Fe Ter Woort

Equine Sports Medicine Practice, Belgium

Short bio

Fe is a diplomate of the American College of Veterinary Internal Medicine and the European College of Veterinary Sports Medicine and Rehabilitation. She works in private practice and is an Adjuct Professor of CityU University, Hong Kong. During her internal medicine residency at the University of Guelph, Canada, Fe combined her clinical training with a graduate degree. Her research focused on Inflammatory Airway Disease in actively racing horses and in 2012 she defended her thesis to receive a DVSc degree from the University of Guelph. She pursued her interest in equine sports medicine further: she completed a 2 year Equine Ultrasound and Cardiology Fellowship at New Bolton Center, USA. Fe currently works in Belgium, for Equine Sports Medicine Practice, helping high-level sport horses in different equestrian disciplines reach their peak performance and providing specialty equine cardiology, respiratory and ultrasound services across Europe. Her reseach focus are exercising arrythmias and upper and lower airway disease in sport horses.

Short Abstract

Cardiac Screening and Monitoring During Training and Exercise in Horses

Advancements in wearable technology have revolutionized equine cardiac monitoring, enabling real-time assessment of heart function during training and competition. Exercise-induced arrhythmias are increasingly recognized as both performance-limiting and, in rare cases, potentially life-threatening. While resting electrocardiograms remain an important component of cardiac evaluation, they may fail to capture rhythm disturbances that occur exclusively during exercise.

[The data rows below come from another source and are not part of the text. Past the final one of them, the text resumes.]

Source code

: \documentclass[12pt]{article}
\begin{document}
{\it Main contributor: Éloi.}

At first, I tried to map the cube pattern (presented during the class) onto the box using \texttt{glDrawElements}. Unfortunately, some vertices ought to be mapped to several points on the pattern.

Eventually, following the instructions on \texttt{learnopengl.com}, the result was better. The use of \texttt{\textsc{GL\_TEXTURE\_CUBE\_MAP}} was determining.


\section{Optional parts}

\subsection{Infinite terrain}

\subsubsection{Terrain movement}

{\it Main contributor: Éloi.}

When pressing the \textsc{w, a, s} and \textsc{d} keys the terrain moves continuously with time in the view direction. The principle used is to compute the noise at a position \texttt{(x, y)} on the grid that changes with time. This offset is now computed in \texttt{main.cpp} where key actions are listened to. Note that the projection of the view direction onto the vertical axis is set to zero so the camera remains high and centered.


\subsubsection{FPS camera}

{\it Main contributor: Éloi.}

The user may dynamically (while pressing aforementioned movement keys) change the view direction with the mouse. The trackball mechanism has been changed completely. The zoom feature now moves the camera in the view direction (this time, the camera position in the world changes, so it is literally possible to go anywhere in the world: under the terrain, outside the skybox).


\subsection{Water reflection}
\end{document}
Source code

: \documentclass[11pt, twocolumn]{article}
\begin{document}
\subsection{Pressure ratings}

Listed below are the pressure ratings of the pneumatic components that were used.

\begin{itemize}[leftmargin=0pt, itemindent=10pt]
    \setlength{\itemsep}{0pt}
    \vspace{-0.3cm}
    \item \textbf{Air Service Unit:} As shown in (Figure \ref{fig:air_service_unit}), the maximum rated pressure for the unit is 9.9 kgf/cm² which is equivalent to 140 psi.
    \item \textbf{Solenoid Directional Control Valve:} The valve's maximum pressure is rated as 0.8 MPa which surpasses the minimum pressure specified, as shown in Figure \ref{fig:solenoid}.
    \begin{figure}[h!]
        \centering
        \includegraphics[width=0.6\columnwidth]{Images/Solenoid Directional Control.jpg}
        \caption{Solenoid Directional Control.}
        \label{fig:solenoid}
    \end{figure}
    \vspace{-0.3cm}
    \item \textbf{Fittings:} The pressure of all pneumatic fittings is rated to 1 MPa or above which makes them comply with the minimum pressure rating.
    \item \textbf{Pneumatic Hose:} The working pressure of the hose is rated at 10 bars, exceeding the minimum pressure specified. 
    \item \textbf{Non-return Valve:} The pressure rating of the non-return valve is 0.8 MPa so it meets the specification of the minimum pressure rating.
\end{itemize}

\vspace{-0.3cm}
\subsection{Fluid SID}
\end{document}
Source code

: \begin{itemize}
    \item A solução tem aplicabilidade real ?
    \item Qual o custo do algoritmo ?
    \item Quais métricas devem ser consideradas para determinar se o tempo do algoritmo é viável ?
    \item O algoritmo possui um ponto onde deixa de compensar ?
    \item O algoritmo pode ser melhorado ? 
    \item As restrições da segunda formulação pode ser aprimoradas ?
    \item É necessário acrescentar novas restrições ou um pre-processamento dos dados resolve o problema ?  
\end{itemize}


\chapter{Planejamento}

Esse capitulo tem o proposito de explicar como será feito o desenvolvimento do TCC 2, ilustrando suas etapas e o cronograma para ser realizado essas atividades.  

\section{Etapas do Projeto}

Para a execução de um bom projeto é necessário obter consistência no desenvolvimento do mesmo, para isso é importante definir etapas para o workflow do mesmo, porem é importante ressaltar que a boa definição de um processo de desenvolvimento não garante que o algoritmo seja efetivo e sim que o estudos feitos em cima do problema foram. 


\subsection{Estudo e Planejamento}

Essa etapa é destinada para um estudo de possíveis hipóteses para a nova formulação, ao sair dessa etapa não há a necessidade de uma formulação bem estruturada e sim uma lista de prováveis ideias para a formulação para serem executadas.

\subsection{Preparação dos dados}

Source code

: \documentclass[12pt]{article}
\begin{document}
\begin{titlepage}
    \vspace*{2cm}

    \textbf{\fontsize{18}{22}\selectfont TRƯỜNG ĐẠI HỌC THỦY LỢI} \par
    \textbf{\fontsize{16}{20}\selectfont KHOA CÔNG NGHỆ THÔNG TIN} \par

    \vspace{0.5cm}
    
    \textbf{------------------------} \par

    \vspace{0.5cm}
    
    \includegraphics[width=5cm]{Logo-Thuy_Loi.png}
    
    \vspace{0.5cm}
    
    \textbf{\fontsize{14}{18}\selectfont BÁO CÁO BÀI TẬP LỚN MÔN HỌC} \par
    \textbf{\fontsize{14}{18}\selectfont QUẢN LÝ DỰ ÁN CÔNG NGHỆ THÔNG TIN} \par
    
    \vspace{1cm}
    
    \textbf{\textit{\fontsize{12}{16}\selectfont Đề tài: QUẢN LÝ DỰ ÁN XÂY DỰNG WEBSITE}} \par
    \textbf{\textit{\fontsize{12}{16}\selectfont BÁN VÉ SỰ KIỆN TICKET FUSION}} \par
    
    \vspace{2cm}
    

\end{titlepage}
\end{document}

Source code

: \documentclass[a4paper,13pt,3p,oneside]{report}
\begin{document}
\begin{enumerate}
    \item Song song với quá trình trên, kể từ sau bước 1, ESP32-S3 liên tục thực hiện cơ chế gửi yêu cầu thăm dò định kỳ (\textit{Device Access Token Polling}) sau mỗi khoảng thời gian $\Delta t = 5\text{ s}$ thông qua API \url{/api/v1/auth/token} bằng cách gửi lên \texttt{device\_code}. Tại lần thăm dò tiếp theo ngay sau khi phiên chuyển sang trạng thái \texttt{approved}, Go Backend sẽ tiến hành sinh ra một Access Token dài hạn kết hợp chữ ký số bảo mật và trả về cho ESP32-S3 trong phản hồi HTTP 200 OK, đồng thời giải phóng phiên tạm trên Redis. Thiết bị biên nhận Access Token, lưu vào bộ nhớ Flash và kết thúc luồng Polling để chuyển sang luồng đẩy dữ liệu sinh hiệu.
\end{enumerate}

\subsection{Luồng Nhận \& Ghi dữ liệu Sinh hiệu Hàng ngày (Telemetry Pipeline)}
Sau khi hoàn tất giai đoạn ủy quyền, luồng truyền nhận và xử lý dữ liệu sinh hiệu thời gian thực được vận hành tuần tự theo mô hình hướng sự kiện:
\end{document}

Wearable ECG monitoring during exercise is used to support the detection, characterization, and management of arrhythmias in equine athletes. A screening approach involving the collection of large numbers of exercising ECGs from racing jurisdictions around the world has facilitated the identification of rare but clinically significant arrhythmias that may otherwise go undetected. This has enabled the detection and withdrawal from training or competition of horses diagnosed with paroxysmal atrial fibrillation, atrial tachycardia, and frequent ventricular premature complexes.

For horses with known or suspected cardiac disease, repeated ECG recordings have proven particularly valuable. Examples include individuals with aortic regurgitation or a history of atrial fibrillation, in whom intermittent but serious arrhythmias may arise during exercise. These cases illustrate how serial ECG data can support fitness-to-train and fitness-to-compete decisions and contribute to ongoing risk assessment.

In summary, repeated exercising ECG recordings offer high diagnostic value, particularly in light of evidence demonstrating variability in arrhythmia detection across sessions. This approach improves sensitivity for identifying episodic arrhythmias and supports more informed clinical decision-making in horses with underlying cardiac disease.